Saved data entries
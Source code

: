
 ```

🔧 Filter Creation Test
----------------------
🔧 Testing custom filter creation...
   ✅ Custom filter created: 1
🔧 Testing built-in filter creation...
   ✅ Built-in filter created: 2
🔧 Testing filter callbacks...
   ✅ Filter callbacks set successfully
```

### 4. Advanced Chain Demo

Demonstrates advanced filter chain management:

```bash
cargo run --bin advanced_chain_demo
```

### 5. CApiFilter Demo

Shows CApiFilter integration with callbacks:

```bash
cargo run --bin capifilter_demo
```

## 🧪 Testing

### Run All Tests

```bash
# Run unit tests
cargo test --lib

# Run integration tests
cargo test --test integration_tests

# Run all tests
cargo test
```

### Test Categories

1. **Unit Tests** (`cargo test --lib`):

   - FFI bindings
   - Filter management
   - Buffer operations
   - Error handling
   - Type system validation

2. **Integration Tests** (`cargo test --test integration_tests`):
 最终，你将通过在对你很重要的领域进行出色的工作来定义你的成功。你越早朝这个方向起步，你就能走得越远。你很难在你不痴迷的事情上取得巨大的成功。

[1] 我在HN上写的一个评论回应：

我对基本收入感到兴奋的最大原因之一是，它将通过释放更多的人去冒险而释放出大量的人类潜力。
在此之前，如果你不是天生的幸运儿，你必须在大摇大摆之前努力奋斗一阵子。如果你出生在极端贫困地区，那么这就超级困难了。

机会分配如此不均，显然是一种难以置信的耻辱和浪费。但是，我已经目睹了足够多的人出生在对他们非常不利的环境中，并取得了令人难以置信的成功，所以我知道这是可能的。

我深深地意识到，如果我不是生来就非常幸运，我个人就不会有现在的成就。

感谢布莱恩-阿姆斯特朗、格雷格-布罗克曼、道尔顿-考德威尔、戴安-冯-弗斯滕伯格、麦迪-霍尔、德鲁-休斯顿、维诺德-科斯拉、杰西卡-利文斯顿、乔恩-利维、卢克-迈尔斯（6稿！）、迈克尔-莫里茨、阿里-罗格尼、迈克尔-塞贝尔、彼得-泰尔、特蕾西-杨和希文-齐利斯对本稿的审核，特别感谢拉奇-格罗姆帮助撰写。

__The task__. Copy out the entries above exactly as given, starting at the top and ending with the line containing "- Filter management"; include both and nothing more.

__Written solution__.
Source code

:
 ```

🔧 Filter Creation Test
----------------------
🔧 Testing custom filter creation...
   ✅ Custom filter created: 1
🔧 Testing built-in filter creation...
   ✅ Built-in filter created: 2
🔧 Testing filter callbacks...
   ✅ Filter callbacks set successfully
```

### 4. Advanced Chain Demo

Demonstrates advanced filter chain management:

```bash
cargo run --bin advanced_chain_demo
```

### 5. CApiFilter Demo

Shows CApiFilter integration with callbacks:

```bash
cargo run --bin capifilter_demo
```

## 🧪 Testing

### Run All Tests

```bash
# Run unit tests
cargo test --lib

# Run integration tests
cargo test --test integration_tests

# Run all tests
cargo test
```

### Test Categories

1. **Unit Tests** (`cargo test --lib`):

   - FFI bindings
   - Filter management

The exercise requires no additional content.